На что Фрадкин категорически заявляет:

— Ну что ж, тогда с моей песней не поедет никто! Или Лещенко, или…

Что оставалось делать в такой ситуации членам фестивальной комиссии?

Посовещались и решили уступить. Сила авторитета Фрадкина была велика необычайно, одно слово — живой классик.

Таким образом, я получаю путевку на Международный фестиваль в Сопот. Опять же очень тщательно готовлюсь к выступлению, делаю три варианта аранжировки песни, переворачиваю ее, так сказать, с ног на голову…

Дело в том, что впервые эту песню-балладу исполнил актер Александр Кавалеров в фильме «Минута молчания», и следовать его трактовке я, естественно, не мог. Кроме того, это была песня ярко выраженного патриотически-гражданственного плана, а сопотский фестиваль имел преимущественно эстрадно-развлекательный характер. Но мы тем не менее делаем ставку именно на эту — серьезную, вдумчивую, требующую определенного духовного настроя песню. То есть решаем рискнуть. Вместе с тем я разучиваю и популярную песню польского композитора Анджея Жилинского «Ждем весну», перевод которой сделал не кто-нибудь, а сам Леонид Петрович Дербенев. И опять же делаю два варианта аранжировки этой песни.

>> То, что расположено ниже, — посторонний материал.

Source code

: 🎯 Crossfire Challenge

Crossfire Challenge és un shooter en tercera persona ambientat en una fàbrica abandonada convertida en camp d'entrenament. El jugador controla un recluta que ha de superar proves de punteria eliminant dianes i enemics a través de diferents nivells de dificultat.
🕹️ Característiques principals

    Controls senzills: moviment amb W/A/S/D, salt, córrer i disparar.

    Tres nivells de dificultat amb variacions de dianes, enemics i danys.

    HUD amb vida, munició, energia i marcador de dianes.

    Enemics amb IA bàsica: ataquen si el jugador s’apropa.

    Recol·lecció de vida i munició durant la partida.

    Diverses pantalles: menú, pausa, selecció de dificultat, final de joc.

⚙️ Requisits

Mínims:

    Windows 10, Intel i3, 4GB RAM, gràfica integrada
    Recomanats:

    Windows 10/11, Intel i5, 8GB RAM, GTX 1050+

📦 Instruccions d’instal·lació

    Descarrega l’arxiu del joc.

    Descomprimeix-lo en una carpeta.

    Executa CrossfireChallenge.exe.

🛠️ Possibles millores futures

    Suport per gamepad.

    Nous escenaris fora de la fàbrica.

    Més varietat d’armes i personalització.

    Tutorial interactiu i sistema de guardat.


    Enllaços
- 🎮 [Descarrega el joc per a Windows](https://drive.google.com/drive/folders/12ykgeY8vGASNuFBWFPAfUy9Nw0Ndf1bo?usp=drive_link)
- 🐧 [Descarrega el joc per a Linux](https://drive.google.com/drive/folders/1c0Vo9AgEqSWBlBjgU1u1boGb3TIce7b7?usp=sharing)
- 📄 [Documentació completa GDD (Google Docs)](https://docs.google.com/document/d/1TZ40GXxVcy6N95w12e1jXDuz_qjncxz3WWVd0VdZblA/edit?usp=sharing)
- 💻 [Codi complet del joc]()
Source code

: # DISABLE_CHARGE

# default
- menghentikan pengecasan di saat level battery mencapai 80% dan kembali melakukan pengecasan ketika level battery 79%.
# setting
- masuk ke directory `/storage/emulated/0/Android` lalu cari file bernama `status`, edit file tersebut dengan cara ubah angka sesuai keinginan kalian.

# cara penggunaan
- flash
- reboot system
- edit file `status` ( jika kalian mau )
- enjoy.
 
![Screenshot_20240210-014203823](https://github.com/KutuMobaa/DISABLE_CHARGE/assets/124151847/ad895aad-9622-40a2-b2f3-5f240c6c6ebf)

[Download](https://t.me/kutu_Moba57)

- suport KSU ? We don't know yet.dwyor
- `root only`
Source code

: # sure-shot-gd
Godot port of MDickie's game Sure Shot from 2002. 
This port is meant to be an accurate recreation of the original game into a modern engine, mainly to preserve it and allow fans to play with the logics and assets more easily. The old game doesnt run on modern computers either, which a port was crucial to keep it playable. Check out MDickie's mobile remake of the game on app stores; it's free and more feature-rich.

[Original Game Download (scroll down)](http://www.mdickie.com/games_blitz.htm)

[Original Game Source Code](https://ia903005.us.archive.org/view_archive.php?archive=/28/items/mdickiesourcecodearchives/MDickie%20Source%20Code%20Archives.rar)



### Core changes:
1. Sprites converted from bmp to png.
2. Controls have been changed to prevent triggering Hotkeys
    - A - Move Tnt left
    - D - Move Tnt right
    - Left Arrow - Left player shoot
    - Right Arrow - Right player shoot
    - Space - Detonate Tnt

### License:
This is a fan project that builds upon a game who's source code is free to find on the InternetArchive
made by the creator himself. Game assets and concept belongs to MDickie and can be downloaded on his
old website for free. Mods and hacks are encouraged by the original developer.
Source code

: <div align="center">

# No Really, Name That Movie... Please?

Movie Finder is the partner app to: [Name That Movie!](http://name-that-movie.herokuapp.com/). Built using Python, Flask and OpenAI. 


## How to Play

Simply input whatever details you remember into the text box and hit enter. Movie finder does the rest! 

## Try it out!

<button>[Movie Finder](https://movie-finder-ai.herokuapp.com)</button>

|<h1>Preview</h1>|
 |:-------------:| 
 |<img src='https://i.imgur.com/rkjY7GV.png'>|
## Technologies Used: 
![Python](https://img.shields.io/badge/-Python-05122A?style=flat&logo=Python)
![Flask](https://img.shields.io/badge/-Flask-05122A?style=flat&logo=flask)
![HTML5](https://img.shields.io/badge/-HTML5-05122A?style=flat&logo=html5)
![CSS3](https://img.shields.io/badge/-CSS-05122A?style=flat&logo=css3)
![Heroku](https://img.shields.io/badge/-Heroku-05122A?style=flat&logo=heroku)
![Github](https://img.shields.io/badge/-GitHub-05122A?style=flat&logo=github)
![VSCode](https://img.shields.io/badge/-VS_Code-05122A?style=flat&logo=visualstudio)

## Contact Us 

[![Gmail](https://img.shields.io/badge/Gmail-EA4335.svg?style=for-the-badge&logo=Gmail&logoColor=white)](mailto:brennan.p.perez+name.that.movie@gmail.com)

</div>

И вот наконец после нескольких репетиций с оркестром Силантьева я приезжаю в Сопот, где по программе первого дня идет польская песня. С большим успехом исполняю «Ждем весну», в результате чего поляки меня запомнили. А на следующий день выступаю в главном конкурсе фестиваля с песней «За того парня». Успех — невероятный, сумасшедший! Публика скандирует «Бис! Бис!», но по условиям конкурса свой номер повторять я не могу. Когда же начинается заседание жюри, нервы у меня напряжены до предела. Ко мне подходят, успокаивают: «Лев, да не переживай ты так, наверняка будешь первый!..» Забавно, что больше всех меня пытаются утешить болгары, на что я с усмешкой отвечаю: «Надо вам было еще там, в Болгарии, давать мне первую премию…» Наконец объявляют решение: присудить две первые премии Сопота двум певцам — советскому и польскому. Советский, соответственно, Лещенко, а польский — Анджей Домбровский за песню «До любви один шаг». Идет заключительный концерт, где я выступаю в самом конце. Народу — полный зал, ажиотаж невероятный. Шутка ли сказать — пятьдесят четыре страны-участницы! И какие страны — США, Великобритания… А в такого рода концерте уже можно бисировать. Поэтому по требованию публики я исполняю песню «За того парня» два раза кряду. После чего опять «скандежка» — «Бис!!!». Пою в третий раз, но уже не полностью, а кусочек: «Все, что было не со мной, помню…» После чего ко мне подходят все те же друзья-болгары: «Ну ты им, Лева, дал!» Таким образом, я возвращаюсь на родину уже в качестве популярного певца. Это было 26 августа 1972 года — самый счастливый для меня месяц…

Тогда ведь для нас всех в Союзе этот польский конкурс казался каким-то недосягаемым музыкальным Олимпом. А посему меня встречали как героя. Хотя справедливости ради надо признать, что определенная популярность у меня была и до этого. Но по-настоящему знаменитым я конечно же проснулся на следующий день после победы в Сопоте. Мне тогда было ровно тридцать лет, а профессиональную вокальную карьеру я начал в двадцать. То есть до первого своего победного пика мне пришлось шагать десять лет. Сегодня, повторяю, такое воспринималось бы как некий анахронизм — так «долго» идти к славе! Но, как говорится, каковы времена, таковы и нравы…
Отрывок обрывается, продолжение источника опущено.